The whole bleak past returned to Will Underwood. He saw, as if it stood before him harsh against the rough hillocks of the moor, the squat face of Rigstones Chapel. He heard again the gospel of self-help, crude, arid, and unwashed, that had thundered about his boyhood’s ears when his father took him to the desolation that was known as Sabbath to the sect that worshipped there. It had been all self-help there, in this world’s business or the next—all a talk of gain and barter—and never, by any chance, a hint of the over-glory that counts sacrifice a pleasant matter, leading to the starry heights.
“Eli, I washed my hands of all that years ago,” he said.
“Ay, and, later on try to wash ’em of burning brimstone, maister—it sticks, and it burns, does the hell-fire you used to know.”

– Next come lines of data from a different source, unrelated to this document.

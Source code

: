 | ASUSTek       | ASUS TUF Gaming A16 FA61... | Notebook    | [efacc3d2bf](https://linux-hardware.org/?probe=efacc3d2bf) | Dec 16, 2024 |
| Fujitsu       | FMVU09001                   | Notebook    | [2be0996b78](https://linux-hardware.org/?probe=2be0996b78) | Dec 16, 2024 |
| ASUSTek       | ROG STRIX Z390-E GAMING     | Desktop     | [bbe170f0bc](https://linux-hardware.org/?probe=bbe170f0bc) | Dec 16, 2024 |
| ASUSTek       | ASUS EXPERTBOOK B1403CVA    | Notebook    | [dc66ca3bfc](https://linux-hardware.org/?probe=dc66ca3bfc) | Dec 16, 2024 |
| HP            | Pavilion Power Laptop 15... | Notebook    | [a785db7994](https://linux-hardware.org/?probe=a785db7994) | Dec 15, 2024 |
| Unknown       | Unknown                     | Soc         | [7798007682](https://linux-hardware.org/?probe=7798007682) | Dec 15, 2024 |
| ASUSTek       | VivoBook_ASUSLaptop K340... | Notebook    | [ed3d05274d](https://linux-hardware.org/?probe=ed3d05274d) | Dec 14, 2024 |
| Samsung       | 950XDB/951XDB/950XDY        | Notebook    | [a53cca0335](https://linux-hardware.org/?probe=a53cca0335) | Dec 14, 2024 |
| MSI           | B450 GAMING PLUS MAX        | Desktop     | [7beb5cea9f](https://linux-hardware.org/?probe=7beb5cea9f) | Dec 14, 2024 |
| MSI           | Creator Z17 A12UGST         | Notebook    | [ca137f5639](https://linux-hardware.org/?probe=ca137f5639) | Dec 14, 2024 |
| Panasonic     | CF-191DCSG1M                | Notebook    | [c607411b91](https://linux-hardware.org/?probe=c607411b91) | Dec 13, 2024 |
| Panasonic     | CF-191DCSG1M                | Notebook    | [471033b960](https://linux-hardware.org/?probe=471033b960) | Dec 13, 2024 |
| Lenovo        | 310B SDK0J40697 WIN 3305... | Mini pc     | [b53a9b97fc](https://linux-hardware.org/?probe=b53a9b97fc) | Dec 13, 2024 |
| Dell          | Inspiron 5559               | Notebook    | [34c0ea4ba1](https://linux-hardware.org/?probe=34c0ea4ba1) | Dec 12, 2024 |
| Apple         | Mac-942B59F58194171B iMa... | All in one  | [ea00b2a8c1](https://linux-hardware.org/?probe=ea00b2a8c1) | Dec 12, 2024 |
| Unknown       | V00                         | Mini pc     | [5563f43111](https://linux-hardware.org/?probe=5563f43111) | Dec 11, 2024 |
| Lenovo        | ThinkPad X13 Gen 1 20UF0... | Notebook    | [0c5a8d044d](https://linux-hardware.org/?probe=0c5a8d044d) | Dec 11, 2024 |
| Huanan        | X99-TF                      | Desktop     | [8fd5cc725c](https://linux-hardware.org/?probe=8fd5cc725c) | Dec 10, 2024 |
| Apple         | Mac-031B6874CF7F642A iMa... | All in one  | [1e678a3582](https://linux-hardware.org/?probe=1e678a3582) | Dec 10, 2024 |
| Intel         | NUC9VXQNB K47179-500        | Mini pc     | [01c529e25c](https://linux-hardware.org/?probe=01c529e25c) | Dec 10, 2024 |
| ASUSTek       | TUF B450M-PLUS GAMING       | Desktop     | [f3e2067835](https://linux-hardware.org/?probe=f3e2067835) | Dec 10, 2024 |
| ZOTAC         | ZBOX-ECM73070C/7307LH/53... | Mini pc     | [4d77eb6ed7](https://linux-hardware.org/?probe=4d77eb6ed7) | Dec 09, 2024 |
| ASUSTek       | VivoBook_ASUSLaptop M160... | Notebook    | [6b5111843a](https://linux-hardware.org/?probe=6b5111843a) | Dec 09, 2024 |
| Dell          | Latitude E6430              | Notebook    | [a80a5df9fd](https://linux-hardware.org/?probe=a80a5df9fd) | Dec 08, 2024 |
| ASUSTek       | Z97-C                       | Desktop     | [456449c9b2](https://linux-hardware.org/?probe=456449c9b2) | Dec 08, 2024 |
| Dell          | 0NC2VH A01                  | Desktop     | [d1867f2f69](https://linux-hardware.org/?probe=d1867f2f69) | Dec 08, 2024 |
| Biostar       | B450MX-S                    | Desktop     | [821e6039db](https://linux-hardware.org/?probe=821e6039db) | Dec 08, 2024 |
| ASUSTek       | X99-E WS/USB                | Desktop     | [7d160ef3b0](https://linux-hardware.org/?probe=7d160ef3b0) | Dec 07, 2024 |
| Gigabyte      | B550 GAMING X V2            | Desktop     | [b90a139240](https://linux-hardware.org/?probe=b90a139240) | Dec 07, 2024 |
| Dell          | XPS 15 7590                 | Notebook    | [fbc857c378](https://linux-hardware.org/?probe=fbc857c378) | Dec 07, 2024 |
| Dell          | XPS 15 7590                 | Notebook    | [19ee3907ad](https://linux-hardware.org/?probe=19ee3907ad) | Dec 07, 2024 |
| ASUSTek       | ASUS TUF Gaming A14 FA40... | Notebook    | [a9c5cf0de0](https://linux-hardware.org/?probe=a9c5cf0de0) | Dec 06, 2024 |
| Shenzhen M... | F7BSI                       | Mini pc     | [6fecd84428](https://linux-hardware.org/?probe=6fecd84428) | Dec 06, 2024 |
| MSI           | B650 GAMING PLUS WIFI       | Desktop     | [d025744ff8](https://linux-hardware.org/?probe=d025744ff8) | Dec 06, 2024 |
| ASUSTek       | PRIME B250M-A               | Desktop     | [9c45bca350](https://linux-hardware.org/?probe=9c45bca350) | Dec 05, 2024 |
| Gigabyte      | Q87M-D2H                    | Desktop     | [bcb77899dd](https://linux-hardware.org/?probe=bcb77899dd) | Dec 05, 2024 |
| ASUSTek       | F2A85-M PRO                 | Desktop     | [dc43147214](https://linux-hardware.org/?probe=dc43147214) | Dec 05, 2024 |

There is something in a man deeper than his own schooling of himself—a something stubborn, not to be denied, that springs from the graves where his forefathers lie. To-night, as he watched Eli’s grim mouth, the clean-shaven upper lip standing out above his stubby beard, as he listened to his talk of brimstone, he was no longer Underwood, debonair and glib of tongue. He was among his own people again—so much among them that he seemed now, not only to see Rigstones Chapel, but to be living the old life once more, in the little house, near the watermill that had earned the beginnings of his grandfather’s riches. Thought by thought, impulse by impulse, he was divided from these folk of later years—the men and women who hunted, dined, and danced, with the single purpose behind it all—the single hope that one day they would be privileged to give up all, on the instant call, for loyalty to the King who reigned in fact, if not in name. To-night, with Eli’s ledger-like, hard face before him, Underwood yielded to the narrower and more barren teaching that had done duty for faith’s discipline at Rigstones Chapel. And yet he would not admit as much.
“You’re a sly old sinner, Eli,” he said, with a make-believe of the large, rollicking air which he affected.
The bailiff, glancing at his master’s face, knew that he had prevailed. “Ay, just thereby,” he said, his face inscrutable and hard. “But one way or another, I mean to keep free o’ brimstone i’ the next world. It’s all a matter o’ business, and I tell ye so.”